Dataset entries
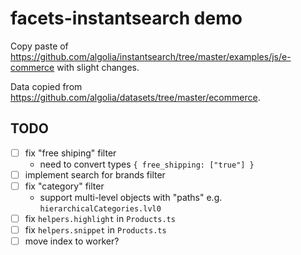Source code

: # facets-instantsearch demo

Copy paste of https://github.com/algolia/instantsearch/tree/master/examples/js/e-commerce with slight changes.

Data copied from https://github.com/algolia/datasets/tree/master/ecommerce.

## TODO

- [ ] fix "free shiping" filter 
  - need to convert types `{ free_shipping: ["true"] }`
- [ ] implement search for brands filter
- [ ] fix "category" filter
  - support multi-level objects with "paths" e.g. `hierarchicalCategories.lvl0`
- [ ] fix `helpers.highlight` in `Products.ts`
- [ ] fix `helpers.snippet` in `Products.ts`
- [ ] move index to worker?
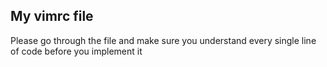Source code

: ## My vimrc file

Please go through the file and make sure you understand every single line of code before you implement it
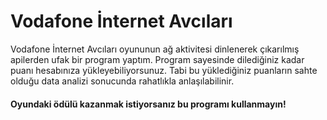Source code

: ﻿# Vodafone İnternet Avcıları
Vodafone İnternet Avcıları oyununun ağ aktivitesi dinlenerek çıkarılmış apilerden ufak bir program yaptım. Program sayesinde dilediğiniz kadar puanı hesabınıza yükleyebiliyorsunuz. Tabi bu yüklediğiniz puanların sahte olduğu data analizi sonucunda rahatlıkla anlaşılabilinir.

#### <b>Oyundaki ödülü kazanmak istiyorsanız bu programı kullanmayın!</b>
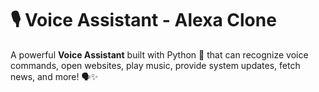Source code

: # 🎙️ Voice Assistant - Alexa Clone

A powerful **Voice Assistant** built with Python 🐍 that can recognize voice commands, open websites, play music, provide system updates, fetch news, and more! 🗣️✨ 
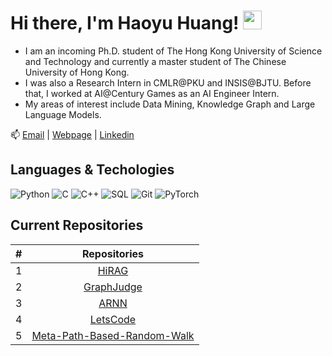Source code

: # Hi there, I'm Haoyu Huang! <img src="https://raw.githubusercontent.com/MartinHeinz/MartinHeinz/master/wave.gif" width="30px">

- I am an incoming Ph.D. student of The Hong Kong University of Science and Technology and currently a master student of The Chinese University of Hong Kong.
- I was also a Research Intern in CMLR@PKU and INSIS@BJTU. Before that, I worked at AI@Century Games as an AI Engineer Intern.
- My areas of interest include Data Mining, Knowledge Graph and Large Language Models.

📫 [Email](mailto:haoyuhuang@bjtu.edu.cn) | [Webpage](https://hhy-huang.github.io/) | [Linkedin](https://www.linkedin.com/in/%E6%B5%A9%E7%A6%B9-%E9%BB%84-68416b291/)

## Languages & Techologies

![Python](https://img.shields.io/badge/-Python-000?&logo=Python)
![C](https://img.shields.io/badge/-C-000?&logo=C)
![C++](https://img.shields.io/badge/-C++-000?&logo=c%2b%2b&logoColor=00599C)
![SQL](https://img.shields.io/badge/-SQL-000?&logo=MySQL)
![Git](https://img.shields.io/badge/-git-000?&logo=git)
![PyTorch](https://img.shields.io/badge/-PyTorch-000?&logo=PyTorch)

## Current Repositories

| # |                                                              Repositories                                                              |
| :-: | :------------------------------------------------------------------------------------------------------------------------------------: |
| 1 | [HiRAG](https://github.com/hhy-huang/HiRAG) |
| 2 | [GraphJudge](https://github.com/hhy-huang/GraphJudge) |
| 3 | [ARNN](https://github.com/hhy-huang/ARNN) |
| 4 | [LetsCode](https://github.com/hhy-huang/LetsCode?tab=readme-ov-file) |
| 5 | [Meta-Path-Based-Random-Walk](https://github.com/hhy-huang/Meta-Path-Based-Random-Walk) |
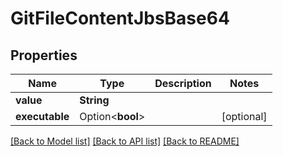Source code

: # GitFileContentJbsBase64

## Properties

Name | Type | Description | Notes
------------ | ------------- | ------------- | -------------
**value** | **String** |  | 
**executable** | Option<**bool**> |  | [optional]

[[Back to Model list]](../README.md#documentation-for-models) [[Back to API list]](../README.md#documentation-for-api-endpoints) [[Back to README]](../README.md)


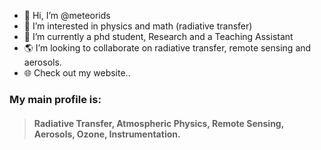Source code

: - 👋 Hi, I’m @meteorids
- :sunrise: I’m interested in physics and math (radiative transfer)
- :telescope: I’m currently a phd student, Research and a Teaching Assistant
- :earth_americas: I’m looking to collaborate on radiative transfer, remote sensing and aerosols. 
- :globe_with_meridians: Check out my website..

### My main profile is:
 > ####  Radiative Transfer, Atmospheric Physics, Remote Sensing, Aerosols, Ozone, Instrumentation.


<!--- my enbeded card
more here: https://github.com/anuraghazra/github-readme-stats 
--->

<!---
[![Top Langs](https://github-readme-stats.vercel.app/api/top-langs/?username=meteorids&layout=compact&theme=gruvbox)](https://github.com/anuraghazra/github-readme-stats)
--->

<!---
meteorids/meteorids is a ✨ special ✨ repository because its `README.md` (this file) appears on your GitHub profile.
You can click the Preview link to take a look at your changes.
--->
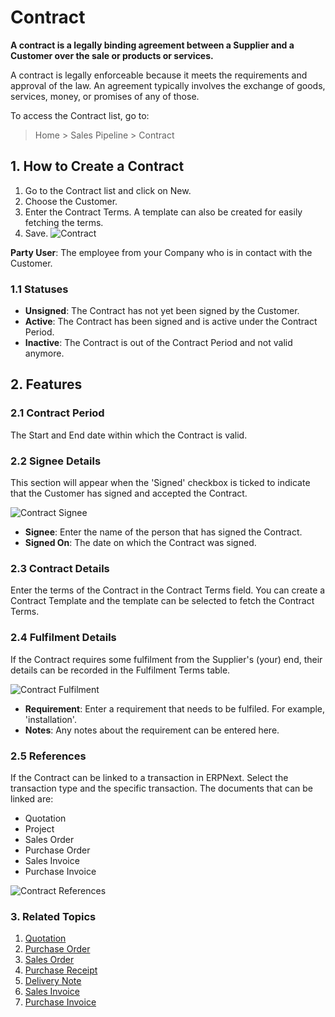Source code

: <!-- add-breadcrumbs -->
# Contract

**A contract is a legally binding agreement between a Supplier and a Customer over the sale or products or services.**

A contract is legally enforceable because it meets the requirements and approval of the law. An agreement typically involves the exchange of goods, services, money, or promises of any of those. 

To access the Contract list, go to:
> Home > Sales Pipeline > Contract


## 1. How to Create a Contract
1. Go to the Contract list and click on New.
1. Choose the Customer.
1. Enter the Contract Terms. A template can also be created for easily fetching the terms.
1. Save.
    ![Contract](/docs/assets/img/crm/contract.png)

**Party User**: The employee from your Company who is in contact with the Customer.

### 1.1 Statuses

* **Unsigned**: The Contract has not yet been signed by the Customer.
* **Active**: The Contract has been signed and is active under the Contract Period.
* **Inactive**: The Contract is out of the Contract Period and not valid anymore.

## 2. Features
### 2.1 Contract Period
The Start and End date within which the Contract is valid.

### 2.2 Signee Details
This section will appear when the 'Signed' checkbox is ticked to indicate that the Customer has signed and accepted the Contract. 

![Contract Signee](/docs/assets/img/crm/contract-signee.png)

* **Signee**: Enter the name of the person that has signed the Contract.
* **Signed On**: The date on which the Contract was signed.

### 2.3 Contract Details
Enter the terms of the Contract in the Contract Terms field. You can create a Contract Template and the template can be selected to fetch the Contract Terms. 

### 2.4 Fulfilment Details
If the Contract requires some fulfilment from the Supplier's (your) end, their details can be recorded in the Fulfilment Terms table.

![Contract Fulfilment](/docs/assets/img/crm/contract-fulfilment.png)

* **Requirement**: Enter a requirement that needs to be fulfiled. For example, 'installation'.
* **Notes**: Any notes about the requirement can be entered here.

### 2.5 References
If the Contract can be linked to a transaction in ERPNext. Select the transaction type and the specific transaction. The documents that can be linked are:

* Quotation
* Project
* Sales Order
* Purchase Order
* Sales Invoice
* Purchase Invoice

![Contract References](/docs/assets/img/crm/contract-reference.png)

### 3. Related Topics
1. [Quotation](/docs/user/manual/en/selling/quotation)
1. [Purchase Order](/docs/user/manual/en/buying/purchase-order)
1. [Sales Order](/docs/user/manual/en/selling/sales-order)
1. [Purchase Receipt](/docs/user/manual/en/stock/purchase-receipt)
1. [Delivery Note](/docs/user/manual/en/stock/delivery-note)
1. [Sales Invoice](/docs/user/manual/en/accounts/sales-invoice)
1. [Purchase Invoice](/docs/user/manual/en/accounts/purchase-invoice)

▶ EXERCISE AIM:
Exactly the lines above, from the one containing "- need to convert" down to the one containing "## Languages & Techologies", are to be repeated, including both ends. Pictures are not part of the copy.

▶ WRITTEN ANSWER:
  - need to convert types `{ free_shipping: ["true"] }`
- [ ] implement search for brands filter
- [ ] fix "category" filter
  - support multi-level objects with "paths" e.g. `hierarchicalCategories.lvl0`
- [ ] fix `helpers.highlight` in `Products.ts`
- [ ] fix `helpers.snippet` in `Products.ts`
- [ ] move index to worker?
Source code

: ## My vimrc file

Please go through the file and make sure you understand every single line of code before you implement it
Source code

: ﻿# Vodafone İnternet Avcıları
Vodafone İnternet Avcıları oyununun ağ aktivitesi dinlenerek çıkarılmış apilerden ufak bir program yaptım. Program sayesinde dilediğiniz kadar puanı hesabınıza yükleyebiliyorsunuz. Tabi bu yüklediğiniz puanların sahte olduğu data analizi sonucunda rahatlıkla anlaşılabilinir.

#### <b>Oyundaki ödülü kazanmak istiyorsanız bu programı kullanmayın!</b>
Source code

: # 🎙️ Voice Assistant - Alexa Clone

A powerful **Voice Assistant** built with Python 🐍 that can recognize voice commands, open websites, play music, provide system updates, fetch news, and more! 🗣️✨ 
Source code

: # Hi there, I'm Haoyu Huang! <img src="https://raw.githubusercontent.com/MartinHeinz/MartinHeinz/master/wave.gif" width="30px">

- I am an incoming Ph.D. student of The Hong Kong University of Science and Technology and currently a master student of The Chinese University of Hong Kong.
- I was also a Research Intern in CMLR@PKU and INSIS@BJTU. Before that, I worked at AI@Century Games as an AI Engineer Intern.
- My areas of interest include Data Mining, Knowledge Graph and Large Language Models.

📫 [Email](mailto:haoyuhuang@bjtu.edu.cn) | [Webpage](https://hhy-huang.github.io/) | [Linkedin](https://www.linkedin.com/in/%E6%B5%A9%E7%A6%B9-%E9%BB%84-68416b291/)

## Languages & Techologies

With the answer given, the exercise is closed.